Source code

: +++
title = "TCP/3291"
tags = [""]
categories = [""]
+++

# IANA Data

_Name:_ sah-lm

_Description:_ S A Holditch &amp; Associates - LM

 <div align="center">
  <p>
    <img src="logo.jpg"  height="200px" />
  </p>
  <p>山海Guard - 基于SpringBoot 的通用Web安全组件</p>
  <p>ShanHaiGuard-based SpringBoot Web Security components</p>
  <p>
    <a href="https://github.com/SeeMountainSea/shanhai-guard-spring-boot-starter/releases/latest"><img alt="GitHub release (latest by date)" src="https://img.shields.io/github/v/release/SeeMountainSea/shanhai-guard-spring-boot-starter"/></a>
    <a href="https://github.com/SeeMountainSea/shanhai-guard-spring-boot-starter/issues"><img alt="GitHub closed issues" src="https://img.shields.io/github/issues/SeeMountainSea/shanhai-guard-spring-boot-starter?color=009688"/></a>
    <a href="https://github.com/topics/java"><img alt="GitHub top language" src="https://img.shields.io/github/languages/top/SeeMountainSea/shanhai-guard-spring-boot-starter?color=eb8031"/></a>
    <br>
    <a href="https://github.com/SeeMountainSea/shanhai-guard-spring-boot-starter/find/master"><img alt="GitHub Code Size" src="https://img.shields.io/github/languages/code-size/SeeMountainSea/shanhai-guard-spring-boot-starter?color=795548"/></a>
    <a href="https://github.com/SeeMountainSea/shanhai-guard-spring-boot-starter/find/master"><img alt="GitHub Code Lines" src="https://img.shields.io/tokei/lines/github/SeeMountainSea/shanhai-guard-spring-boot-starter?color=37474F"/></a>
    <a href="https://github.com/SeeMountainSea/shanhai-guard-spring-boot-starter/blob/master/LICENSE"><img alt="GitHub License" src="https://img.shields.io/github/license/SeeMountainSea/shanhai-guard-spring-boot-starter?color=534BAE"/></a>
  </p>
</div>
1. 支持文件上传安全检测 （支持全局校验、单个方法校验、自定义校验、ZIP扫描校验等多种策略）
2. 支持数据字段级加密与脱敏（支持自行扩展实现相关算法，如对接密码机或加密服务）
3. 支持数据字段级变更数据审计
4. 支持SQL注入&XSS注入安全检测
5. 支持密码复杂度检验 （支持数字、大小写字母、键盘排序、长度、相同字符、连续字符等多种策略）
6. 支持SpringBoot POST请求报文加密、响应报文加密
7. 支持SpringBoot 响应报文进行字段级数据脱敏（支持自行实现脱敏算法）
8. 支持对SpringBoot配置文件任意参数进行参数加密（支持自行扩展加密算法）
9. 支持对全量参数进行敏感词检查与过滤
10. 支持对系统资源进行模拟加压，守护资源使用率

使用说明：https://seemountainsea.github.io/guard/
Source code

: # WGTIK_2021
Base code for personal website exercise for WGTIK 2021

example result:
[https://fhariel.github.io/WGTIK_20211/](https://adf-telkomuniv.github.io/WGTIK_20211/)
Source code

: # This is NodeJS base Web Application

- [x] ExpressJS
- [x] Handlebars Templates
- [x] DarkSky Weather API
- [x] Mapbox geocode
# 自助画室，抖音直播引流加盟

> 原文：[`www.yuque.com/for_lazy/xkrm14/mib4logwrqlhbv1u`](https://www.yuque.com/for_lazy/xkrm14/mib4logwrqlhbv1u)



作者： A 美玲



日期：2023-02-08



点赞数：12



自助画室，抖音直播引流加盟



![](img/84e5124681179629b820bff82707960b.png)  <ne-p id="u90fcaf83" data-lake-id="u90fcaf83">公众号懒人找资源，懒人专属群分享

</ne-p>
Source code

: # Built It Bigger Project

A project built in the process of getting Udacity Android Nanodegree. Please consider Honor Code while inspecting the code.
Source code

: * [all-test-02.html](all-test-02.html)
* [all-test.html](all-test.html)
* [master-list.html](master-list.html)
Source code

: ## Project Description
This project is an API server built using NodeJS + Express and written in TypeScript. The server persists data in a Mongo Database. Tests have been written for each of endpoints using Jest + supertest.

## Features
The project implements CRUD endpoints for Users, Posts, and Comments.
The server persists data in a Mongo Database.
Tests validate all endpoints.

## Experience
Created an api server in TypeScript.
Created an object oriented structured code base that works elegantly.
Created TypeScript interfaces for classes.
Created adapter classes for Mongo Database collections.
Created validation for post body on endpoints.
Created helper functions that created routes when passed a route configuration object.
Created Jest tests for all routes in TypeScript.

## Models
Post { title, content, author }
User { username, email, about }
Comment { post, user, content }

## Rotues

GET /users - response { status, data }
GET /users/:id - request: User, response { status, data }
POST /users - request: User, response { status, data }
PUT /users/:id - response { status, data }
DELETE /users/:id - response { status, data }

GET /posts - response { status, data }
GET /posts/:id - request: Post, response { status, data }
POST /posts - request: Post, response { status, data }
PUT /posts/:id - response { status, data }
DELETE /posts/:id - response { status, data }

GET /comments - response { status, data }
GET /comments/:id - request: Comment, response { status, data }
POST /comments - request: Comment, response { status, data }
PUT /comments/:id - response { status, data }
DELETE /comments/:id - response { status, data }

**Description of the task**
Could you return exactly the lines above from the line with "The project implements" to the line with "POST /comments - request: Comment, response", both included, and nothing else?

**Answer area**
The project implements CRUD endpoints for Users, Posts, and Comments.
The server persists data in a Mongo Database.
Tests validate all endpoints.

## Experience
Created an api server in TypeScript.
Created an object oriented structured code base that works elegantly.
Created TypeScript interfaces for classes.
Created adapter classes for Mongo Database collections.
Created validation for post body on endpoints.
Created helper functions that created routes when passed a route configuration object.
Created Jest tests for all routes in TypeScript.

## Models
Post { title, content, author }
User { username, email, about }
Comment { post, user, content }

## Rotues

GET /users - response { status, data }
GET /users/:id - request: User, response { status, data }
POST /users - request: User, response { status, data }
PUT /users/:id - response { status, data }
DELETE /users/:id - response { status, data }

GET /posts - response { status, data }
GET /posts/:id - request: Post, response { status, data }
POST /posts - request: Post, response { status, data }
PUT /posts/:id - response { status, data }
DELETE /posts/:id - response { status, data }

GET /comments - response { status, data }
GET /comments/:id - request: Comment, response { status, data }
POST /comments - request: Comment, response { status, data }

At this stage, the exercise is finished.